By Zehuan Shi
Today, distributed microservices are indisputably the mainstream architectural pattern. Microservices divide complex large-scale systems into loosely coupled microsystems, enabling more flexible iteration and higher fault tolerance in large-scale systems. For individual microservices within this architecture, horizontal scaling is supported, allowing flexible adjustment of resources used by each service based on business needs. To properly invoke a multi-replica service, two fundamental issues need to be addressed: service discovery and load balancing. As a deployment platform widely used in the industry, Kubernetes solves the problem of service discovery and load balancing through service in a non-intrusive manner.

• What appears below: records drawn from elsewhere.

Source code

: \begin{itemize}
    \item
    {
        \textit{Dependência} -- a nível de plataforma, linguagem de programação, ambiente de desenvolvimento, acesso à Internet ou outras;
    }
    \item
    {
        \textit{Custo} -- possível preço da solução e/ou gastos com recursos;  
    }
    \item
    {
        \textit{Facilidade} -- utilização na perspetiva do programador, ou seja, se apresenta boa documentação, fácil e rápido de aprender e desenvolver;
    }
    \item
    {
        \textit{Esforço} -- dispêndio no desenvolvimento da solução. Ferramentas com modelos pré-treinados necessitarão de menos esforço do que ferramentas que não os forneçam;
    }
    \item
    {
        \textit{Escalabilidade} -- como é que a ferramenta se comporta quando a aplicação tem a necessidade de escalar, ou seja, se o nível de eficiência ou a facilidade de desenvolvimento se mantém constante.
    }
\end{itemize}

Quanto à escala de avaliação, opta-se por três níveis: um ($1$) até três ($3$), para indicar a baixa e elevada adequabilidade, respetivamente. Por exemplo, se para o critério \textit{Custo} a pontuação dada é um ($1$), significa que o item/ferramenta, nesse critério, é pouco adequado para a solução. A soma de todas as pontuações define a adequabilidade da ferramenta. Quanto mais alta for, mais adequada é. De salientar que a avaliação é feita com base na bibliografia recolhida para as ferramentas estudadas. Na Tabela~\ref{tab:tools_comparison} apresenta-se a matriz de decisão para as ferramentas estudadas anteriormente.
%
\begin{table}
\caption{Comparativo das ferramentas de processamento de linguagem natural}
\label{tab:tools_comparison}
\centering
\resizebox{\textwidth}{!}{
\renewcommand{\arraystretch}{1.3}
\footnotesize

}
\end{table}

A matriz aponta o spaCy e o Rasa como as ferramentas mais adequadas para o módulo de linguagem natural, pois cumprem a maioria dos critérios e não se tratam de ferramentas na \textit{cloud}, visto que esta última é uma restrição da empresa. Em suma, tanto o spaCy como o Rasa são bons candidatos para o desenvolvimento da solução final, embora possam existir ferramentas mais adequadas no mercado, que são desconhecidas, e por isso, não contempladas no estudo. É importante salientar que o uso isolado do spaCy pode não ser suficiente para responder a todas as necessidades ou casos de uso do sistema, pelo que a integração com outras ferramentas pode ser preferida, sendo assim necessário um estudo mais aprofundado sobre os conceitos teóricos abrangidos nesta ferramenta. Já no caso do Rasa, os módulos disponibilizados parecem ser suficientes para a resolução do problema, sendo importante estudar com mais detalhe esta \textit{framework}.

However, confronted with increasingly complex business scenarios, Kubernetes service still has some unsatisfactory aspects. For example, its load balancing algorithm only supports random. For some specific scenarios, the performance of the random algorithm is poor and there is no room for tuning. Therefore, more and more microservice operation and maintenance teams choose Service Mesh as the network infrastructure, which provides more powerful load balancing capabilities than Kubernetes on the basis of Kubernetes services.
In this article, the author will analyze the implementation principles and usage scenarios of various Service Mesh load balancing algorithms, and provide a reference for the selection of Service Mesh load balancing algorithms.
Kubernetes Service implements connection-level load balancing through iptables rules. This load balancing does not need to invade the application but directly performs DNAT on the traffic from the network level to realize load balancing. However, load balancing of Kubernetes has some significant shortcomings.
First of all, since it uses iptables rules to implement load balancing, which makes the time complexity of the Kubernetes load balancing algorithm O(n), the performance of the load balancing may be significantly affected when the cluster size gradually expands.
Second, it only supports random load balancing algorithms, which do not strictly distribute requests evenly across backend instances. Due to its implementation based on iptables rules, it operates at Layer 3 (IP layer) and can only achieve load balancing at Layer 4, that is, at the TCP connection level. However, most mainstream applications today use HTTP/GRPC protocols for communication.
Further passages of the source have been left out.